Entries shown Start Marker
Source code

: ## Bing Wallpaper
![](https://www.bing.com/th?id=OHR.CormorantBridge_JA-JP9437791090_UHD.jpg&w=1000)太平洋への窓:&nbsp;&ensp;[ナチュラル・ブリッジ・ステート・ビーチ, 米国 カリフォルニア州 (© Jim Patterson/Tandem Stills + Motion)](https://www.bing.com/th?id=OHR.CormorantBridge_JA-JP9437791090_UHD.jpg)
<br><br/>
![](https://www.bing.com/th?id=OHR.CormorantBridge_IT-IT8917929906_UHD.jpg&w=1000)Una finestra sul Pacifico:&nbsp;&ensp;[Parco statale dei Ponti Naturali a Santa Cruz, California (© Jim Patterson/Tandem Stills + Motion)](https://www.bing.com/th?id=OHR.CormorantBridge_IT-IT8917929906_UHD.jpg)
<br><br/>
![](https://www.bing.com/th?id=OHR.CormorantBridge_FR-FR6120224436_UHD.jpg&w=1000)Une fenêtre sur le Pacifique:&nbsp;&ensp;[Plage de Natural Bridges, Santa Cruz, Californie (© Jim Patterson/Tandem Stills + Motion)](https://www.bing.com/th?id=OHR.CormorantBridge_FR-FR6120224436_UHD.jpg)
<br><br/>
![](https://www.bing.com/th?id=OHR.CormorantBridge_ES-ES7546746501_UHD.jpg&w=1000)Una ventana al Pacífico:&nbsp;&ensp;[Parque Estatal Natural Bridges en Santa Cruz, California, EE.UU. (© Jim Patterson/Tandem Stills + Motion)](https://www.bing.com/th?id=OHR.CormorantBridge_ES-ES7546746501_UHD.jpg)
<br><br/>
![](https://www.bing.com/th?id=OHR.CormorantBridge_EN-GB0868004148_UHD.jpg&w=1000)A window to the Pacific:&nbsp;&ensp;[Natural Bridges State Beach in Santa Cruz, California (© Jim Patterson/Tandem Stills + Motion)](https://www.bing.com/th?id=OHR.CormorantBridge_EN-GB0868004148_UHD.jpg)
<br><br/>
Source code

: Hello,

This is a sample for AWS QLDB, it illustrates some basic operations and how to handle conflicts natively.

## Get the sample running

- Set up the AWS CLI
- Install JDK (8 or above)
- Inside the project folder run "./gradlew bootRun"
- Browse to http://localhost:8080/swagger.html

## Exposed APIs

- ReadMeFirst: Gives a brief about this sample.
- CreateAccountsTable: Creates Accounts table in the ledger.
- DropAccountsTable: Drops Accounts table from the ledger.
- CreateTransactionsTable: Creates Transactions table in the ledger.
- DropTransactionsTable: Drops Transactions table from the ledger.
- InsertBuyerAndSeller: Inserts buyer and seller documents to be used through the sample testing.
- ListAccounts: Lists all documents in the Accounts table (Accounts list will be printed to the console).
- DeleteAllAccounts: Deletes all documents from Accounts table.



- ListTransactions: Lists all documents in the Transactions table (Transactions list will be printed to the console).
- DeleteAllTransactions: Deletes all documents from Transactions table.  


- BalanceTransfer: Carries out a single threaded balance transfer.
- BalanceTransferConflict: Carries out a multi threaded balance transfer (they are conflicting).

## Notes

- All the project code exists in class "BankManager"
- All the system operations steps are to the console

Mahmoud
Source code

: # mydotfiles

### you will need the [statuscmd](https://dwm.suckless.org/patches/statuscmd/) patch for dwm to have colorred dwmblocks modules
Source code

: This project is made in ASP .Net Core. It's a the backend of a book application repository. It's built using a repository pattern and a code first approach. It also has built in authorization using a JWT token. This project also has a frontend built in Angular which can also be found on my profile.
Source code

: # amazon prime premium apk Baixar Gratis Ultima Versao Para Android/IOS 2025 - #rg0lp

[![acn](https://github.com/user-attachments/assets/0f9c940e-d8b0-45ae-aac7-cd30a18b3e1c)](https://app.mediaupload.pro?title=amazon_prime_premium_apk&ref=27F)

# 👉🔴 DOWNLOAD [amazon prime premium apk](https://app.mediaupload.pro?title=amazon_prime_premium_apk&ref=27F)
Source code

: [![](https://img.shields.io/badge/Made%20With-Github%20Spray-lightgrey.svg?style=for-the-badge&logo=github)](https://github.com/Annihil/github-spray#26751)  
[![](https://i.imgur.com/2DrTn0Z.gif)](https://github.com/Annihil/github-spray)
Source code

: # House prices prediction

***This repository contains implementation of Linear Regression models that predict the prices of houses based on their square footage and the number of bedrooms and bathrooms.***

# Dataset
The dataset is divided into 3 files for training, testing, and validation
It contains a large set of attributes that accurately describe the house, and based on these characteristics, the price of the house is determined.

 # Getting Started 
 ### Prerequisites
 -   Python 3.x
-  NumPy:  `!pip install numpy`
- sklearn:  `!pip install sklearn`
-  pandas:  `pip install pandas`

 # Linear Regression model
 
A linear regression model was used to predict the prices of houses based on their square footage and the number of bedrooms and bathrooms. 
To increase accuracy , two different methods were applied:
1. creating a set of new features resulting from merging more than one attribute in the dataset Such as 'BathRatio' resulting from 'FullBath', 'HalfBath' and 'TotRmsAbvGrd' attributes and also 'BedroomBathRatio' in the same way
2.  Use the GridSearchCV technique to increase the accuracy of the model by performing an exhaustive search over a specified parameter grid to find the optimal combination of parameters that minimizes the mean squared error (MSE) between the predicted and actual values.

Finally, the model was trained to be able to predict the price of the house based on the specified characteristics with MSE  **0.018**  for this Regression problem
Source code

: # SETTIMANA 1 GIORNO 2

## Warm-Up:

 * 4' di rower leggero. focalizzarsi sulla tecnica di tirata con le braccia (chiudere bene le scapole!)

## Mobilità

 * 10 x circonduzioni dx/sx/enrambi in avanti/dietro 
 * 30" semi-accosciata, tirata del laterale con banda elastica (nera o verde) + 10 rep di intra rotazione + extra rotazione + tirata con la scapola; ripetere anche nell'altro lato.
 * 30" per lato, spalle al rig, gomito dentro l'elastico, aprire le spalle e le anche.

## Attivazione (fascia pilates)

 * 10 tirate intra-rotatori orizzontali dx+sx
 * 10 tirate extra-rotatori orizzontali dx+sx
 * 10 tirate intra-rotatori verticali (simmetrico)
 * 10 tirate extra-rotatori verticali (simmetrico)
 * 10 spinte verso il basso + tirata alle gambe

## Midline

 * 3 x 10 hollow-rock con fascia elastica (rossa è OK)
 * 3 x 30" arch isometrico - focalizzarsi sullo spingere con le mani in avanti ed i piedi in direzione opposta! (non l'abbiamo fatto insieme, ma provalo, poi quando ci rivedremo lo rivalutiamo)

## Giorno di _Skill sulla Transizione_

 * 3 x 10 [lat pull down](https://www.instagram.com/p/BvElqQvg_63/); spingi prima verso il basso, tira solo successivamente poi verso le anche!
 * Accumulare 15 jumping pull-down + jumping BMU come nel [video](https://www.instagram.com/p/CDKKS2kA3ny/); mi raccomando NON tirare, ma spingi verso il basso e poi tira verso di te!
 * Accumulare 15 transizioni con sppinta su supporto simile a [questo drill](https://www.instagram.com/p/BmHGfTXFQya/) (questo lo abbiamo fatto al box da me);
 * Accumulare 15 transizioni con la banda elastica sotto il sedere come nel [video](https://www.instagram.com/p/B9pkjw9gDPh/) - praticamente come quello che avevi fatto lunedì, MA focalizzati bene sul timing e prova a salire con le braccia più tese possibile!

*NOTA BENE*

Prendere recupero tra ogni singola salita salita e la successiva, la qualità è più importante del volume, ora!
Entries shown End Marker
§ Activity
Each line of the data above containing the string "balance" is to be copied.

§ Task result
- BalanceTransfer: Carries out a single threaded balance transfer.
- BalanceTransferConflict: Carries out a multi threaded balance transfer (they are conflicting).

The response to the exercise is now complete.